DİNDARLARIN ATATÜRK DEĞİŞİMİ

Erol ERDOĞAN 12 Kas 2016

Erol ERDOĞAN
Tüm Yazıları
Bu sene dindar insanlardan, şaşırtıcı biçimde yoğun Atatürk paylaşımları gördüm.

10 Kasım’da saat dokuzu beş geçerken sirenler çalmaya başlayınca, İstanbul’da yoğun trafik akışının olduğu caddede, kadın şoför aracını sert bir frenle zınk diye durduruyor. Arkadan gelen araç ise, önünde duran araca vuruyor. Sonrası malum; trafik birkaç saat felç olmuş. Kaza videosunu paylaşan bir kişi “Dünya basını bu anı mizah haberi olarak paylaştı” diye not düşmüş. Bir site de haberi “10 Kasım Saygı Duruşu Yine Kazaya Sebep Oldu” şeklinde vermiş. Demek ki, eski yıllarda da benzer trafik kazaları olmuş. 

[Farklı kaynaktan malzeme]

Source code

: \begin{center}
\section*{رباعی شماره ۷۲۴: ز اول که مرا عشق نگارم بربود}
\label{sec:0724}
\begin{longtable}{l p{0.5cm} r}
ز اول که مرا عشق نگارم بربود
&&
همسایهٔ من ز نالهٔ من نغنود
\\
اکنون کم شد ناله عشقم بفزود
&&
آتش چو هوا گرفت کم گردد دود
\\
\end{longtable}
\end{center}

Kazalar bir yana, bu sene dindar insanlarda 10 Kasım değişimi çok belirgin şekilde yansıdı. Eskiden İslamcı kimliğe sahip insanların çoğu 10 Kasım’ı sessiz geçirirler, bazıları Kemalizm aleyhine sözler paylaşırlar, Atatürk’ü anmaya dönük ifadeler kullanan pek çıkmazdı. Sadece, siyasette ve bürokraside olan dindarlar, bulundukları pozisyonda, kamu duyarlılığı gereği Atatürk’ü hayırla yâd edici sözlerin yer aldığı resmî açıklamalar yaparlardı. Bu sene dindar insanlardan, şaşırtıcı biçimde yoğun Atatürk paylaşımları gördüm. Kimi onun bağımsızlık anlayışına vurgu yapıyor, kimi Atatürk ile Kemalizm’in aynı şey olmadığından bahisle Atatürk’e saygılarını ifade ediyor, bazıları da sayfalarında Atatürk fotoğraflarıyla birlikte sözlerinden seçkiler paylaşıyordu. 

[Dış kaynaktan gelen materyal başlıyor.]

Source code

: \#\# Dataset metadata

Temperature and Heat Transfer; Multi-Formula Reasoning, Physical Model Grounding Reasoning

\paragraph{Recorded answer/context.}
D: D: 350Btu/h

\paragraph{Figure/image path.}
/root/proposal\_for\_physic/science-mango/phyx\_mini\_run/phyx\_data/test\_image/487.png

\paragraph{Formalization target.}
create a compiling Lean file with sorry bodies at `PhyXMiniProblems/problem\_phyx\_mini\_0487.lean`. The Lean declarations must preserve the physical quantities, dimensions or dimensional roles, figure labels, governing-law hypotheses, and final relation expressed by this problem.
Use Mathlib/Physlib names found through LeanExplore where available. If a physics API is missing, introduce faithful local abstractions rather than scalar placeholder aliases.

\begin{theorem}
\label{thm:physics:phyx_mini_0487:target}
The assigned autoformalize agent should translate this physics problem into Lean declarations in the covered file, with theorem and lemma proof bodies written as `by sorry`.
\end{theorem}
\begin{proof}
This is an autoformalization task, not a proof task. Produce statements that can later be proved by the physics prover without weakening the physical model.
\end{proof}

Bir ülkede yaşayan herkesin ülkenin kurucusu olan kişiyle kavgalı olmaması, Atatürk’ün şahsının günlük kısır tartışma ve polemiklere konu edilmemesi ve kendisine saygı duyulması doğru bir şey. Çünkü o, eksiği ve fazlasıyla Türkiye’nin kurucusu. Benim gençlik yıllarından itibaren, Kemalizm’e sert eleştiriler getirmenin yanı sıra, duruşum bu yönde oldu. Atatürk’e hiç hakaret etmedim, onu gereksiz polemiklere vesile yapmadım, ailesine yönelik ithamlarım hiç olmadı. Bunun yanı sıra, medeniyet değerlerimizin aksine bir yönde insanımızı dizayna çalışan CHP tipi baskıcı ve tek tipçi Kemalizm’i ise hep eleştirdim. Kemalizm’e eleştirilerim devam ediyor. 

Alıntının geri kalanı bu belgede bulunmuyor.